==== Data ====
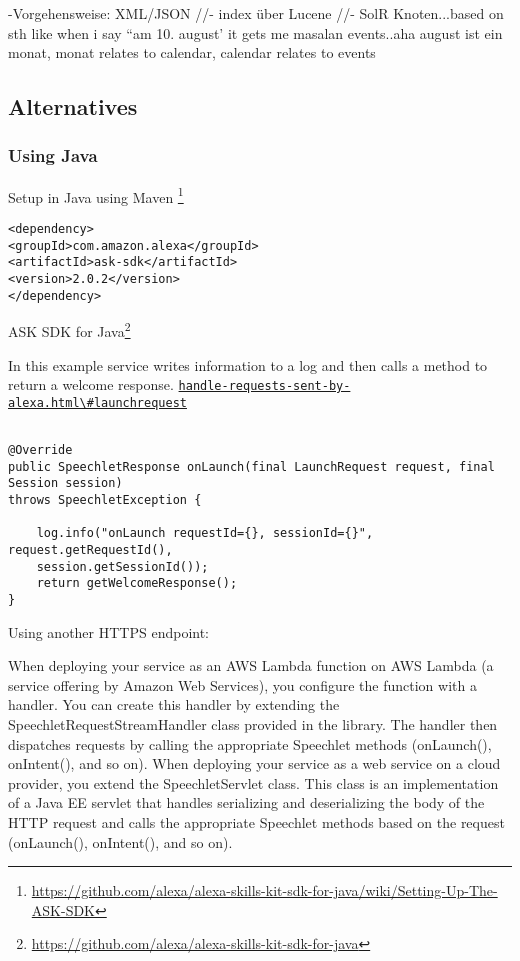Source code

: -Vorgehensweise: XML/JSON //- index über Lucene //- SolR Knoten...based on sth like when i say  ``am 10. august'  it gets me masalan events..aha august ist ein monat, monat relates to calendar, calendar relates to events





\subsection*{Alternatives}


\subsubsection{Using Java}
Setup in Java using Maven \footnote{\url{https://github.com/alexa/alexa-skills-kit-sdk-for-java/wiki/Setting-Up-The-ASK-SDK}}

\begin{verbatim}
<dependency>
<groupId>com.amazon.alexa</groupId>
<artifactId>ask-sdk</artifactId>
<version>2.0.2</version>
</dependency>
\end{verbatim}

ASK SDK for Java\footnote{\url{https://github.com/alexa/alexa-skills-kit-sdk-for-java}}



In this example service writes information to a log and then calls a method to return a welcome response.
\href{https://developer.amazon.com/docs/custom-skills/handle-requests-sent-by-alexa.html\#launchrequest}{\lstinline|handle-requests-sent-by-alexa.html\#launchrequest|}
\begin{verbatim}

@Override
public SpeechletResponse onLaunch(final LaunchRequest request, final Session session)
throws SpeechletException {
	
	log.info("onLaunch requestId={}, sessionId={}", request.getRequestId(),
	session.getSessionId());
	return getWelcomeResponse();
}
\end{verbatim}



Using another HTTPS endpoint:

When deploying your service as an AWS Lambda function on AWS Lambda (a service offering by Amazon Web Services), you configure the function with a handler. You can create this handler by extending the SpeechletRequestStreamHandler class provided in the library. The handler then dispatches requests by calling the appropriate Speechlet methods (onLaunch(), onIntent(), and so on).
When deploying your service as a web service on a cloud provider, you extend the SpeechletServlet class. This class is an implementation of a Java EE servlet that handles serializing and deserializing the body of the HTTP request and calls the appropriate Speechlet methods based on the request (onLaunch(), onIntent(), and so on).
====
==== Data ====
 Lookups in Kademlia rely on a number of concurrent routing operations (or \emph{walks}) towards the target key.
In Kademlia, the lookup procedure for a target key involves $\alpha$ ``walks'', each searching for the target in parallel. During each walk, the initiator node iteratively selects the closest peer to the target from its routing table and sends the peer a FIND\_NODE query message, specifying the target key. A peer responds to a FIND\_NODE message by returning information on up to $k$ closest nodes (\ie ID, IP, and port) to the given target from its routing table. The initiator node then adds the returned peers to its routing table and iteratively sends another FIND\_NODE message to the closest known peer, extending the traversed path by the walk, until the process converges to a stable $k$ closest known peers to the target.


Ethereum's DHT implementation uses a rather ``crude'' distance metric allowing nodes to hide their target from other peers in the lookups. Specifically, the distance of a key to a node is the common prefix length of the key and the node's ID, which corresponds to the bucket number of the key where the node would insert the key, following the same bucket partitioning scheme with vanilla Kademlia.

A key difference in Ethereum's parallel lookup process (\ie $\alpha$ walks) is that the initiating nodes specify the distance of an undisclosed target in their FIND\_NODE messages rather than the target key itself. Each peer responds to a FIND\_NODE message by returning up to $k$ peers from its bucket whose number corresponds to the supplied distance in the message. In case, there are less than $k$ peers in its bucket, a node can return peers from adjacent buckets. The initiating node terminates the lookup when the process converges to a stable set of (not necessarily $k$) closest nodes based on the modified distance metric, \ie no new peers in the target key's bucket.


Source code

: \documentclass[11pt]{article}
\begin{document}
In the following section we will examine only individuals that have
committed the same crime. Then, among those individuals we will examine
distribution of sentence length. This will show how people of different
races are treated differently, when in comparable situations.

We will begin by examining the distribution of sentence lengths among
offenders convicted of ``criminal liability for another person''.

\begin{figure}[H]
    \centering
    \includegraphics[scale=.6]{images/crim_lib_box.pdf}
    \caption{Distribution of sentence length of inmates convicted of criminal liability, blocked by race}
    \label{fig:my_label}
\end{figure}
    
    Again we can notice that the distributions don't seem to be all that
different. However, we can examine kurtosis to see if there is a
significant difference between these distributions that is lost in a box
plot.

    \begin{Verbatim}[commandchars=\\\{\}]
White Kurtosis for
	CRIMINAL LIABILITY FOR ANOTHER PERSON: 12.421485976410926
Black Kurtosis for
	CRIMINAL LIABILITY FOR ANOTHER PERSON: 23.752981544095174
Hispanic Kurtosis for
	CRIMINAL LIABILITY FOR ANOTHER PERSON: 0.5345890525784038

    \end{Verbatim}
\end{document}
====
==== Data ====
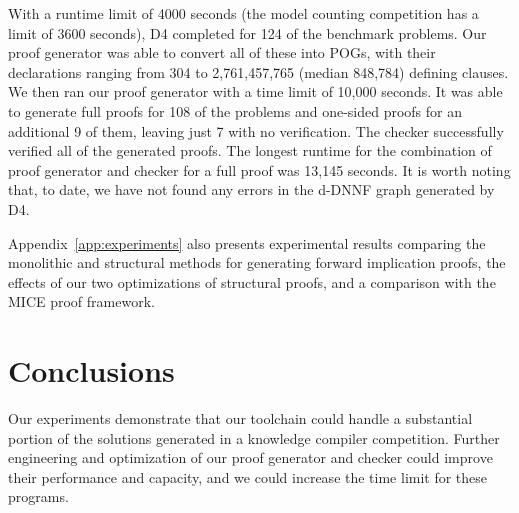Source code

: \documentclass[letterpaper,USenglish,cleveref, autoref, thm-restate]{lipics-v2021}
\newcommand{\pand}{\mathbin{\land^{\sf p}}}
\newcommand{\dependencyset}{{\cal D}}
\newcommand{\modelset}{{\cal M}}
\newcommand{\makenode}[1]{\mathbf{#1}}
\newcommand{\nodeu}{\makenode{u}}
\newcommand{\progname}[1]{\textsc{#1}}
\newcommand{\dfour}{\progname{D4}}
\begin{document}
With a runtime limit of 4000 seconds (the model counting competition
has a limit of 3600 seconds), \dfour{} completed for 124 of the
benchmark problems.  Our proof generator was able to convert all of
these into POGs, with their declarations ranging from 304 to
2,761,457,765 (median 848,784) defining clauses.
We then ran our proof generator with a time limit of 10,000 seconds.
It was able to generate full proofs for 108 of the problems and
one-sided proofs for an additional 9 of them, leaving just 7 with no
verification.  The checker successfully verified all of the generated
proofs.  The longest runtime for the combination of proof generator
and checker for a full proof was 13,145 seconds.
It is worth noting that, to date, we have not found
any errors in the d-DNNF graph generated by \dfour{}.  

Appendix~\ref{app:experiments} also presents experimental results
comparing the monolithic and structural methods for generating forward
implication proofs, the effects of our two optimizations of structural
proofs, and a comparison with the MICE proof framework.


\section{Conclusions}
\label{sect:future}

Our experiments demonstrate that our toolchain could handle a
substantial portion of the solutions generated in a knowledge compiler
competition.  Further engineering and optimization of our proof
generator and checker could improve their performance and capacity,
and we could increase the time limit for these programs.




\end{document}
====
= Task details =
Pull each line containing the word "seconds" out of the data above.

= Result of the exercise =
With a runtime limit of 4000 seconds (the model counting competition
has a limit of 3600 seconds), \dfour{} completed for 124 of the
We then ran our proof generator with a time limit of 10,000 seconds.
and checker for a full proof was 13,145 seconds.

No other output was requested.